The best option so far is #3, and writing a wrapper for SelectElement that just adds a wait to every method. While this solution will work, it will bulk up the code of each page a lot, as instead of this (hypothetical) pretty code:
[FindsBy(How = How.Id, Using = "MonthDropdown")]
public SelectElement MonthDropdown;
I'm stuck with a wrapper wrapper (something I'd rather avoid), and:
[FindsBy(How = How.Id, Using = "MonthDropdown")]
private IWebElement _monthDropdown;
public Selector MonthDropdown
{
get { return new Selector(MonthDropdown, Wait); }
}
With Selector being the SelectElement wrapper, that also has to take in the IWait<IWebDriver> so it can wait, and instantiating a new Selector every time I access it.
Is there a better way of doing this?
EDIT: Sleepily put in wrong access modifiers. Fixed. Thanks, #JimEvans.

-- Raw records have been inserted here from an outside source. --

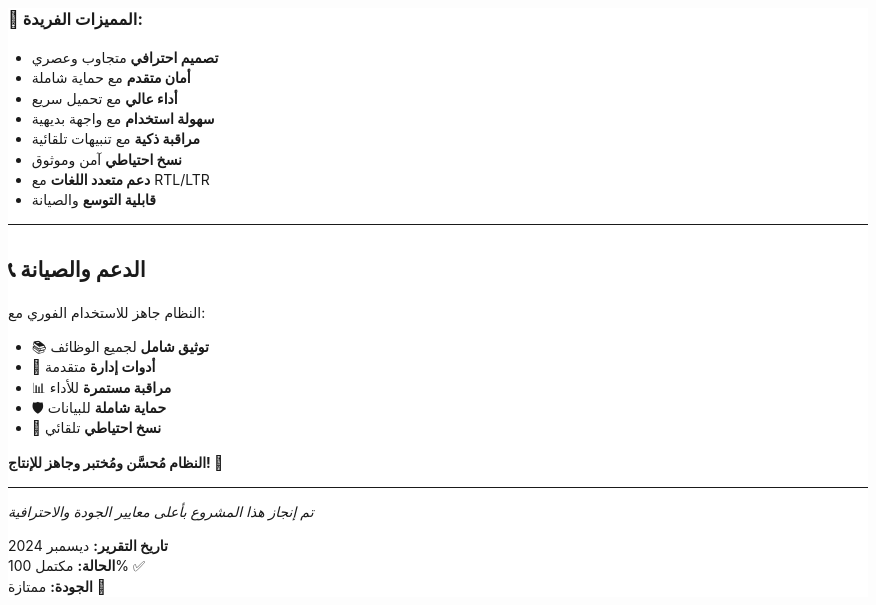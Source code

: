 ### 🌟 **المميزات الفريدة:**
- **تصميم احترافي** متجاوب وعصري
- **أمان متقدم** مع حماية شاملة
- **أداء عالي** مع تحميل سريع
- **سهولة استخدام** مع واجهة بديهية
- **مراقبة ذكية** مع تنبيهات تلقائية
- **نسخ احتياطي** آمن وموثوق
- **دعم متعدد اللغات** مع RTL/LTR
- **قابلية التوسع** والصيانة

---

## 📞 **الدعم والصيانة**

النظام جاهز للاستخدام الفوري مع:
- 📚 **توثيق شامل** لجميع الوظائف
- 🔧 **أدوات إدارة** متقدمة
- 📊 **مراقبة مستمرة** للأداء
- 🛡️ **حماية شاملة** للبيانات
- 💾 **نسخ احتياطي** تلقائي

**النظام مُحسَّن ومُختبر وجاهز للإنتاج! 🚀**

---

*تم إنجاز هذا المشروع بأعلى معايير الجودة والاحترافية*

**تاريخ التقرير:** ديسمبر 2024  
**الحالة:** مكتمل 100% ✅  
**الجودة:** ممتازة 🌟

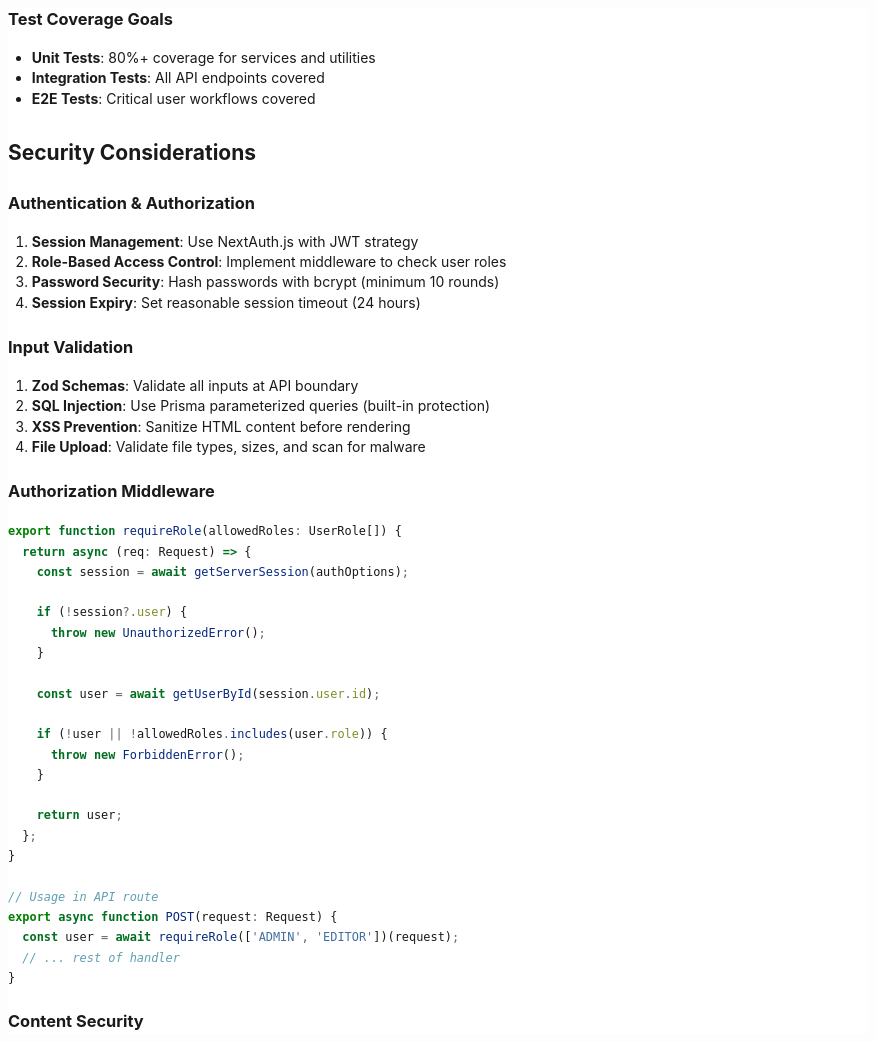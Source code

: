 
### Test Coverage Goals

- **Unit Tests**: 80%+ coverage for services and utilities
- **Integration Tests**: All API endpoints covered
- **E2E Tests**: Critical user workflows covered

## Security Considerations

### Authentication & Authorization

1. **Session Management**: Use NextAuth.js with JWT strategy
2. **Role-Based Access Control**: Implement middleware to check user roles
3. **Password Security**: Hash passwords with bcrypt (minimum 10 rounds)
4. **Session Expiry**: Set reasonable session timeout (24 hours)

### Input Validation

1. **Zod Schemas**: Validate all inputs at API boundary
2. **SQL Injection**: Use Prisma parameterized queries (built-in protection)
3. **XSS Prevention**: Sanitize HTML content before rendering
4. **File Upload**: Validate file types, sizes, and scan for malware

### Authorization Middleware

```typescript
export function requireRole(allowedRoles: UserRole[]) {
  return async (req: Request) => {
    const session = await getServerSession(authOptions);
    
    if (!session?.user) {
      throw new UnauthorizedError();
    }
    
    const user = await getUserById(session.user.id);
    
    if (!user || !allowedRoles.includes(user.role)) {
      throw new ForbiddenError();
    }
    
    return user;
  };
}

// Usage in API route
export async function POST(request: Request) {
  const user = await requireRole(['ADMIN', 'EDITOR'])(request);
  // ... rest of handler
}
```

### Content Security
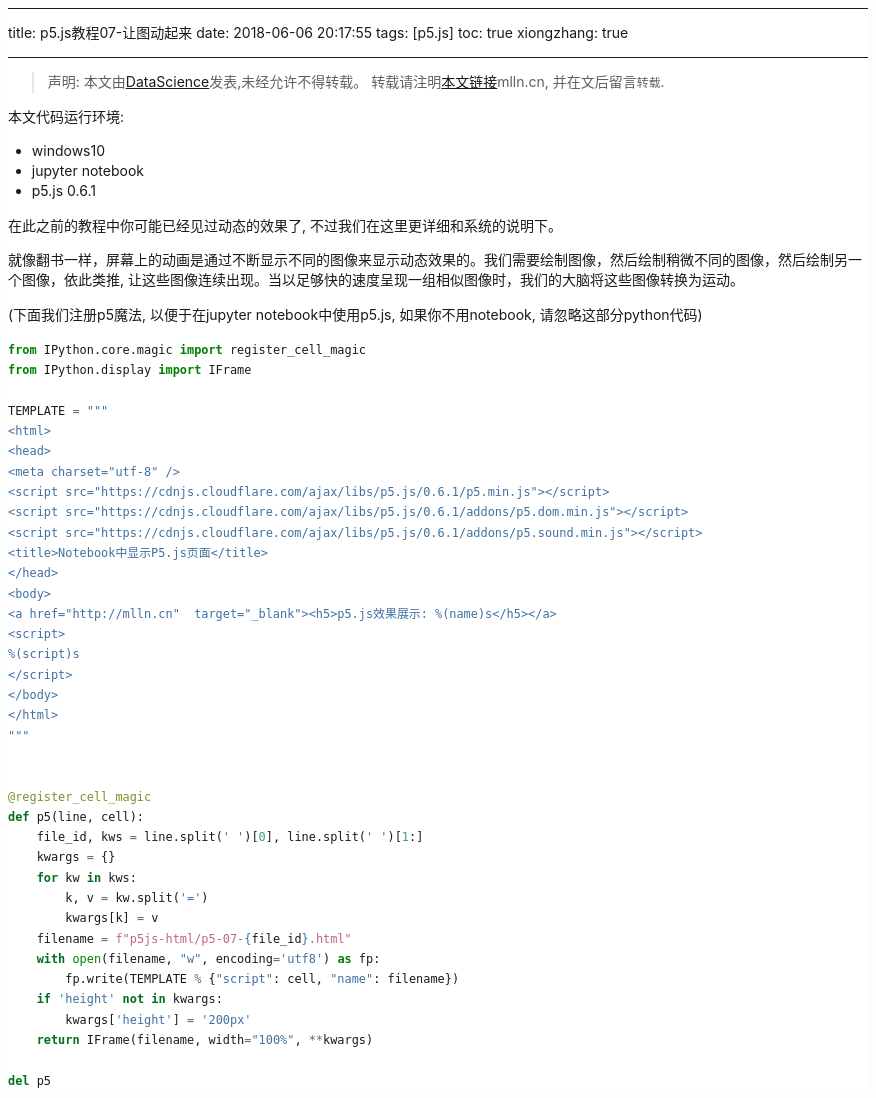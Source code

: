 
---
title: p5.js教程07-让图动起来
date: 2018-06-06 20:17:55
tags: [p5.js]
toc: true
xiongzhang: true


---
<span></span>


> 声明: 本文由[DataScience](http://mlln.cn)发表,未经允许不得转载。 转载请注明[本文链接](http://mlln.cn)mlln.cn, 并在文后留言`转载`.

本文代码运行环境:

- windows10
- jupyter notebook
- p5.js 0.6.1

在此之前的教程中你可能已经见过动态的效果了, 不过我们在这里更详细和系统的说明下。

就像翻书一样，屏幕上的动画是通过不断显示不同的图像来显示动态效果的。我们需要绘制图像，然后绘制稍微不同的图像，然后绘制另一个图像，依此类推, 让这些图像连续出现。当以足够快的速度呈现一组相似图像时，我们的大脑将这些图像转换为运动。

(下面我们注册p5魔法, 以便于在jupyter notebook中使用p5.js, 如果你不用notebook, 请忽略这部分python代码)


```python
from IPython.core.magic import register_cell_magic
from IPython.display import IFrame

TEMPLATE = """
<html>
<head>
<meta charset="utf-8" />
<script src="https://cdnjs.cloudflare.com/ajax/libs/p5.js/0.6.1/p5.min.js"></script>
<script src="https://cdnjs.cloudflare.com/ajax/libs/p5.js/0.6.1/addons/p5.dom.min.js"></script>
<script src="https://cdnjs.cloudflare.com/ajax/libs/p5.js/0.6.1/addons/p5.sound.min.js"></script>
<title>Notebook中显示P5.js页面</title>
</head>
<body>
<a href="http://mlln.cn"  target="_blank"><h5>p5.js效果展示: %(name)s</h5></a>
<script>
%(script)s
</script>
</body>
</html>
"""


@register_cell_magic
def p5(line, cell):
    file_id, kws = line.split(' ')[0], line.split(' ')[1:]
    kwargs = {}
    for kw in kws:
        k, v = kw.split('=')
        kwargs[k] = v
    filename = f"p5js-html/p5-07-{file_id}.html"
    with open(filename, "w", encoding='utf8') as fp:
        fp.write(TEMPLATE % {"script": cell, "name": filename})
    if 'height' not in kwargs:
        kwargs['height'] = '200px'
    return IFrame(filename, width="100%", **kwargs)

del p5
```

First, there's no "built-in wait" in the .NET PageFactory implementation. You can easily specify one in the call to InitElements (more on that in a bit). At present, the best option for you would be your option 3, though I wouldn't expose the IWebElement member; I'd make it private, since the PageFactory can enumerate over private members just as easily as public ones. So your page object would look like this:
[FindsBy(How = How.Id, Using = "MonthDropdown")]
private IWebElement dropDown;
public SelectElement MonthDropdownElement
{
get { return new SelectElement(dropdown); }
}
How do you get the actual IWebElement when you need it? Since SelectElement implements IWrappedElement, you can simply call the WrappedElement property if you need access to the methods and properties of the element provided by the IWebElement interface.

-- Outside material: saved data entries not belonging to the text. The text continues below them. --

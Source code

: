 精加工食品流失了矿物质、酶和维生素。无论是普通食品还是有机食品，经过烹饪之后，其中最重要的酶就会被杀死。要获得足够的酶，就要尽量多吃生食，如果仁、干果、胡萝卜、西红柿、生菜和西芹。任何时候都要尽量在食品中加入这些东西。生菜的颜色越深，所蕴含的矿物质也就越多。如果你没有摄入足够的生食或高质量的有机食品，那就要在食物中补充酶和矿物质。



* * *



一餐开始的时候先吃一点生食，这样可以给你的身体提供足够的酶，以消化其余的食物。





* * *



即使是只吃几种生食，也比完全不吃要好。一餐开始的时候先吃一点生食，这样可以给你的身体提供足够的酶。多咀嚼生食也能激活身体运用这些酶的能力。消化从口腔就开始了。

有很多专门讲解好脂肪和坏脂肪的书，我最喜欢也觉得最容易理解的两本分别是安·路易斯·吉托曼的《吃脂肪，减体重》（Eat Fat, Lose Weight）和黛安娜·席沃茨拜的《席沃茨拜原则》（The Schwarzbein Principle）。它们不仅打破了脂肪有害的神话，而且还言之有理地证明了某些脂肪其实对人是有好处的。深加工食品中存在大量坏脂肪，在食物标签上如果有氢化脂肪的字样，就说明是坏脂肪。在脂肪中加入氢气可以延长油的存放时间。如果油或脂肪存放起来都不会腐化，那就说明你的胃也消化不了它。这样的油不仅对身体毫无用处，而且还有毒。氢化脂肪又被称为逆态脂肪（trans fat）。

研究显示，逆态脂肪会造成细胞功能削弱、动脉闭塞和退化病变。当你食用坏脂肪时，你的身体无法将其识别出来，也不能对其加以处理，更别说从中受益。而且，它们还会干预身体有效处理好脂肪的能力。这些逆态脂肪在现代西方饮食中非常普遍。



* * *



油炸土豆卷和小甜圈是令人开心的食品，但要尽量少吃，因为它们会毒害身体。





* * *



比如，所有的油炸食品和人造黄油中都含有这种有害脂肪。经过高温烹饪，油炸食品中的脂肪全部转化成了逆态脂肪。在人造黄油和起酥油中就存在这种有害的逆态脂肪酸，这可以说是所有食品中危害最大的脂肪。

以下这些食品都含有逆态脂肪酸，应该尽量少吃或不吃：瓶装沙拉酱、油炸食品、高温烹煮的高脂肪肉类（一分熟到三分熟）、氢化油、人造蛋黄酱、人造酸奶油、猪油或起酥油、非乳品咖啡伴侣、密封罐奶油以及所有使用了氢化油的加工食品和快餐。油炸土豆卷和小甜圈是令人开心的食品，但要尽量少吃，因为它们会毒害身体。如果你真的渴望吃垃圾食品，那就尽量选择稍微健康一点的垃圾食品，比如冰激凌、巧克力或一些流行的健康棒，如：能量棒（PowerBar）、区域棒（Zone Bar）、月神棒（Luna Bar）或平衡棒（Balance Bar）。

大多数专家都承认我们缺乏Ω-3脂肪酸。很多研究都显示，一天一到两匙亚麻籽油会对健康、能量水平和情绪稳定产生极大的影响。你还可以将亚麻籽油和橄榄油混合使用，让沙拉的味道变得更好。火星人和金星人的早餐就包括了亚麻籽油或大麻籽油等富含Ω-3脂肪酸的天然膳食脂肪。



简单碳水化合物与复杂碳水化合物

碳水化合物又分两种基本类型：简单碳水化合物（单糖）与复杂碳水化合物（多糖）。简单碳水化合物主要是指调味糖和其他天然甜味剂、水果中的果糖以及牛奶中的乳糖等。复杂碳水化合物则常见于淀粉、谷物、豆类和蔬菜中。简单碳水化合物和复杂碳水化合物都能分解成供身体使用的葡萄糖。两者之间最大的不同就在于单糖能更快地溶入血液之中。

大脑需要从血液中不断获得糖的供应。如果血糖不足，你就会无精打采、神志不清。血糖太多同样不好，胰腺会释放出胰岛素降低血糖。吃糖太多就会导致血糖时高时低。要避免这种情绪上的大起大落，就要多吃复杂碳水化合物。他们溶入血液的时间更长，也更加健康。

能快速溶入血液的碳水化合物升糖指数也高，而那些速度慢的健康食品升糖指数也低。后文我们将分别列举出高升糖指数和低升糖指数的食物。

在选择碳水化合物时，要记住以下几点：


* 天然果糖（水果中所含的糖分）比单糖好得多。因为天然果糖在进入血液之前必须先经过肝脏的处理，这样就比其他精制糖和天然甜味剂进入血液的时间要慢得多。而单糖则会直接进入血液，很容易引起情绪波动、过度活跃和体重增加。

Recent versions of the .NET bindings have restructured the PageFactory to be more extensible. To add the "built-in wait" you desire, you could do the following:
// Assumes you have a page object of type MyPage.
// Note the default timeout for RetryingElementLocator is
// 5 seconds, if unspecified.
// The generic version of this code looks like this:
// MyPage page = PageFactory.InitElements<MyPage>(new RetryingElementLocator(driver), TimeSpan.FromSeconds(10));
MyPage page = new MyPage();
PageFactory.InitElements(page, new RetryingElementLocator(driver, TimeSpan.FromSeconds(10)));
Additionally, if you really need to customize how things work, you're always welcome to implement IPageObjectMemberDecorator, which allows you to fully customize how attributes are enumerated and values set to the properties or fields decorated with those attributes. One of the (non-generic) overloads of PageFactory.InitElements takes an instance of an object implementing IPageObjectMemberDecorator.
I'll leave aside that proper implementations of the Page Object Pattern as strictly defined shouldn't expose any WebDriver objects outside of each page object. Otherwise, all you're implementing is a "page wrapper," which is a perfectly valid approach, just not what one would call a "page object."